▸ **Data to process**:
◇ ◇ ◇

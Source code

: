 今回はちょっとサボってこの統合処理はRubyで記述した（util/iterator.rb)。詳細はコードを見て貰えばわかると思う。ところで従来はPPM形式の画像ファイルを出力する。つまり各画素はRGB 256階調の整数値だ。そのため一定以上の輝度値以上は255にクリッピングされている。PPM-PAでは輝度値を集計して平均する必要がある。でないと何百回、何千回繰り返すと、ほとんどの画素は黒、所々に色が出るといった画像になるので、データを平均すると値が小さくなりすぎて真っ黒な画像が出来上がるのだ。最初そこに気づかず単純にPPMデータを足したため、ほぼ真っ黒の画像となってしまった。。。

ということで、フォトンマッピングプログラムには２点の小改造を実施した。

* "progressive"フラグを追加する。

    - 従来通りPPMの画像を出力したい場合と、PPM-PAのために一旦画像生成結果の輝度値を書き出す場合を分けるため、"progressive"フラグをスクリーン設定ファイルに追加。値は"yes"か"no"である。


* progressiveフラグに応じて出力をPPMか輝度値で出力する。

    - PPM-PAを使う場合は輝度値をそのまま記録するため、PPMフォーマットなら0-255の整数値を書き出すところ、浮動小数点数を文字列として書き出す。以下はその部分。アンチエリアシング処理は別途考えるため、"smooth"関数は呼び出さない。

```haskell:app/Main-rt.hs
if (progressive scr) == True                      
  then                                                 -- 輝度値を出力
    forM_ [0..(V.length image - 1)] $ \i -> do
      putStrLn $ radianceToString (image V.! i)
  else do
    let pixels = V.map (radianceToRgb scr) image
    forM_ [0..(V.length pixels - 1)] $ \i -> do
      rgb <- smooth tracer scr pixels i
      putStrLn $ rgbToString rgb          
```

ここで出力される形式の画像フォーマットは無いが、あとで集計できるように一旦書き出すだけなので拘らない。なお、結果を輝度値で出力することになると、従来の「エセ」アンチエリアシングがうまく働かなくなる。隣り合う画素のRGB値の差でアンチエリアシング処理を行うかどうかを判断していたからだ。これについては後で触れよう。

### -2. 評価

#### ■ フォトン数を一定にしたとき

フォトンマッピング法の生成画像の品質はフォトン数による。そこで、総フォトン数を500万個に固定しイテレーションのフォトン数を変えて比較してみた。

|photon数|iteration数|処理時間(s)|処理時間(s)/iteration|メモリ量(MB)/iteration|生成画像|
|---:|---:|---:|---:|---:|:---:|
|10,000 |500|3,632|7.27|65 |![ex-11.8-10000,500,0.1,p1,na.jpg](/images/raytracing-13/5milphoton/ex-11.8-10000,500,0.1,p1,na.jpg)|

◇ ◇ ◇

▸ **Problem requirements**: Within the entries, count the lines that contain the word "smooth". Give that number and no more.

▸ **Result of the task**: 2